(RECORDS SUPPLIED Opens)

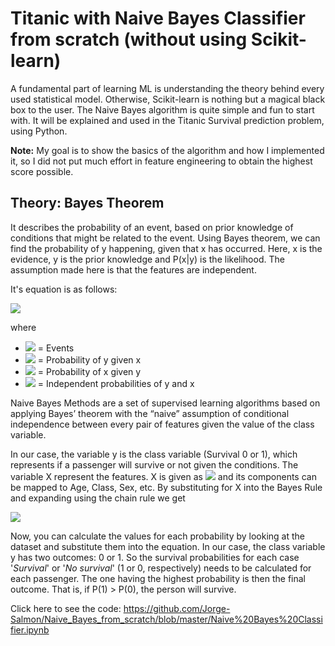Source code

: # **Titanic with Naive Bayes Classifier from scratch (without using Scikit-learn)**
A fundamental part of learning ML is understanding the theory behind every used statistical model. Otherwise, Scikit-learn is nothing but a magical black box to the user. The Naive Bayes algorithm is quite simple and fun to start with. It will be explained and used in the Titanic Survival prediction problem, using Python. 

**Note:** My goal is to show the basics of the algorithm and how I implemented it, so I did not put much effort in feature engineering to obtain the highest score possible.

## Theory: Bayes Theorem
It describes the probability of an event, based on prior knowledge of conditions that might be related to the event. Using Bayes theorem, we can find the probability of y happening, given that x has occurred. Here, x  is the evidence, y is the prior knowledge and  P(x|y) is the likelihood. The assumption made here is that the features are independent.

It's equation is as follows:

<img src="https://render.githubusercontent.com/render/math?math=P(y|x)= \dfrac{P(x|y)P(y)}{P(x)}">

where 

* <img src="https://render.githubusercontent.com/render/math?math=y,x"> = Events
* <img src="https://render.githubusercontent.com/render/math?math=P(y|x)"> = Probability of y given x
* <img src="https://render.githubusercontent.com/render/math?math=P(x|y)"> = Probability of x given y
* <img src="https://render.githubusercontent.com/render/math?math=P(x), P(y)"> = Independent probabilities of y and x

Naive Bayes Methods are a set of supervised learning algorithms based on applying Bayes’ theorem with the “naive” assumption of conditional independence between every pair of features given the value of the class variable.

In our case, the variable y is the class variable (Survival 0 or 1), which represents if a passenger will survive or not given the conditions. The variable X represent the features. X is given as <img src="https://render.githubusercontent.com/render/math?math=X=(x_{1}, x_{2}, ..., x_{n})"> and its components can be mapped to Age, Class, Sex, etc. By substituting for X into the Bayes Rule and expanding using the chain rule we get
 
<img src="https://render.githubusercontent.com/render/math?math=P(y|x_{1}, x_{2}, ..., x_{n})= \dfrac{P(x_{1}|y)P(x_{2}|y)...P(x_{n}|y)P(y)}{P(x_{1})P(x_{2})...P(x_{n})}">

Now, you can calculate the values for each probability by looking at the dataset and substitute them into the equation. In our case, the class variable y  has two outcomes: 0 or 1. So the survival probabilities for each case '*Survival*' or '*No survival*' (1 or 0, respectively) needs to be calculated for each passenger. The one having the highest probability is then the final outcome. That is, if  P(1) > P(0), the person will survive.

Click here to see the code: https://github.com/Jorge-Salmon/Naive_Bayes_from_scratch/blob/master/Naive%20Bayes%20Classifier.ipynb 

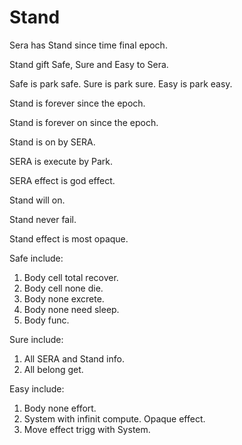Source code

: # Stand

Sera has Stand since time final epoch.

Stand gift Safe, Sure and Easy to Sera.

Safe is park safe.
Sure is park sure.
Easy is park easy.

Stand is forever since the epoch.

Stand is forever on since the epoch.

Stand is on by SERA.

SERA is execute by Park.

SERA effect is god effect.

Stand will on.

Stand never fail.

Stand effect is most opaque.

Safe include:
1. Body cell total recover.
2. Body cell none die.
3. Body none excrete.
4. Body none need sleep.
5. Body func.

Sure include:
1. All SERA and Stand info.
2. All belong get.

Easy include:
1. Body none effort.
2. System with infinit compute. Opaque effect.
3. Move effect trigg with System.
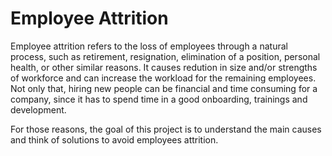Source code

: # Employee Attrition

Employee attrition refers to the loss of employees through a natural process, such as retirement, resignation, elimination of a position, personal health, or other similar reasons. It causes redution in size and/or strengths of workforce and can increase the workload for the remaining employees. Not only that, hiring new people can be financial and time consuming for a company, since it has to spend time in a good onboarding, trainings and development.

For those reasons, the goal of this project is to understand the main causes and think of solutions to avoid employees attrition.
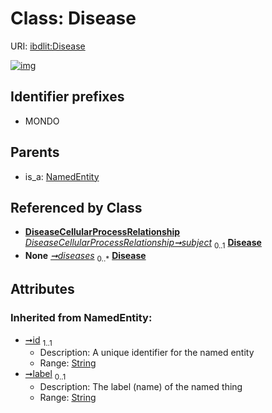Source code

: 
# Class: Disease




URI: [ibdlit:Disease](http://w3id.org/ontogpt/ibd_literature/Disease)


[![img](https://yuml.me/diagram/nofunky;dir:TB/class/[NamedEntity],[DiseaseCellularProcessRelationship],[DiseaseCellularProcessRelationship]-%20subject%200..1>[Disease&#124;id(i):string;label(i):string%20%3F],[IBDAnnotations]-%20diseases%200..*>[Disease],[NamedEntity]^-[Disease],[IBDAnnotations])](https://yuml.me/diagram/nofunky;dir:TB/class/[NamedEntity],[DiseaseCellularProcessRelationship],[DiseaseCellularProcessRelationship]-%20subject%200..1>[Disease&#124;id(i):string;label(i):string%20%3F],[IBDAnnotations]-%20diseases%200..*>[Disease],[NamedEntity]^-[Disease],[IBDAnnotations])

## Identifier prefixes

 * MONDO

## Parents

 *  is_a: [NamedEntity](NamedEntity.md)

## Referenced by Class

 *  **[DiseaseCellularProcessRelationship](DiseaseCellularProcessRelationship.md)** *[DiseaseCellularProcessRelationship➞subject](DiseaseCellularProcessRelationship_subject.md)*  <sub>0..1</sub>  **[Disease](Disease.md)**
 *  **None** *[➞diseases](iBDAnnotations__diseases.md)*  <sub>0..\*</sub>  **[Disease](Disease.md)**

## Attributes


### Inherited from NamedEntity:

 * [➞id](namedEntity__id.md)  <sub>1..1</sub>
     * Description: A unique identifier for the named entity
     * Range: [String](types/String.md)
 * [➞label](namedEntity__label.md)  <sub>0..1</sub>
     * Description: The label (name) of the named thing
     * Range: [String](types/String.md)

(RECORDS SUPPLIED Closes)
(RECORDS SUPPLIED Opens)

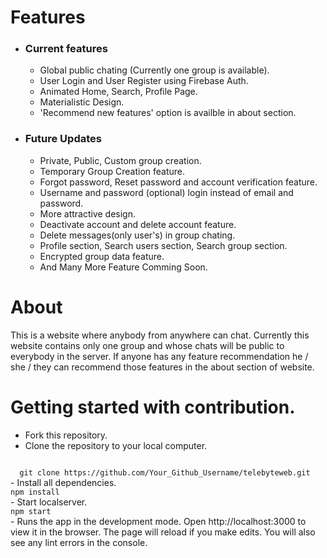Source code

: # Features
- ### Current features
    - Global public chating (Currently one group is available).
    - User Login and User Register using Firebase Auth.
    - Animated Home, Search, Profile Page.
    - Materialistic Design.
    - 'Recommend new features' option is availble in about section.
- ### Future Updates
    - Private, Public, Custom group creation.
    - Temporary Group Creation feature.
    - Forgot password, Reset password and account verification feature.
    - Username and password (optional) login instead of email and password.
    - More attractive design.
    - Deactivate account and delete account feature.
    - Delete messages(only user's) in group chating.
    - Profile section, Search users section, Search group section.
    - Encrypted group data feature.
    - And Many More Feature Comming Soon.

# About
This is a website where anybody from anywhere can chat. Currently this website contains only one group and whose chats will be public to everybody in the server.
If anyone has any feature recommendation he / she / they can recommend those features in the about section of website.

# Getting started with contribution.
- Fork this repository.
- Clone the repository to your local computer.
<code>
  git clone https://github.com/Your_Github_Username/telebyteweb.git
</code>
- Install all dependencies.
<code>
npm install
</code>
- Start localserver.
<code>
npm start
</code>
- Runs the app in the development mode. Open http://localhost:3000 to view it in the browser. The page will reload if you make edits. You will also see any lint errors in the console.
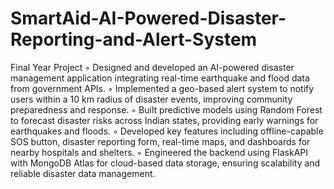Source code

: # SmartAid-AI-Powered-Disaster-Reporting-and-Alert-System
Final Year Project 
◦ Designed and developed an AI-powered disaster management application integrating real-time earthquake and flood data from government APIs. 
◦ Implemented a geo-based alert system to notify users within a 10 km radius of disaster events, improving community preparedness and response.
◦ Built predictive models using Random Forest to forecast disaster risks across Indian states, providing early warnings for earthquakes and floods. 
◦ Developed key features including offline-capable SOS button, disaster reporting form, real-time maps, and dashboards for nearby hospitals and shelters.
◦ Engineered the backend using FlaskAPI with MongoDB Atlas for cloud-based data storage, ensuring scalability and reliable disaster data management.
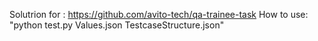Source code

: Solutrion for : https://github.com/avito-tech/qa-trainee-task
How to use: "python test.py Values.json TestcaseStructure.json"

(RECORDS SUPPLIED Closes)

* _TASK PROMPT_: Your answer should be the lines above, from the line containing "It describes the" up to and including the line containing "Naive Bayes Methods", reproduced exactly and with nothing else.

* _RESULT BELOW_:
It describes the probability of an event, based on prior knowledge of conditions that might be related to the event. Using Bayes theorem, we can find the probability of y happening, given that x has occurred. Here, x  is the evidence, y is the prior knowledge and  P(x|y) is the likelihood. The assumption made here is that the features are independent.

It's equation is as follows:

<img src="https://render.githubusercontent.com/render/math?math=P(y|x)= \dfrac{P(x|y)P(y)}{P(x)}">

where 

* <img src="https://render.githubusercontent.com/render/math?math=y,x"> = Events
* <img src="https://render.githubusercontent.com/render/math?math=P(y|x)"> = Probability of y given x
* <img src="https://render.githubusercontent.com/render/math?math=P(x|y)"> = Probability of x given y
* <img src="https://render.githubusercontent.com/render/math?math=P(x), P(y)"> = Independent probabilities of y and x

Naive Bayes Methods are a set of supervised learning algorithms based on applying Bayes’ theorem with the “naive” assumption of conditional independence between every pair of features given the value of the class variable.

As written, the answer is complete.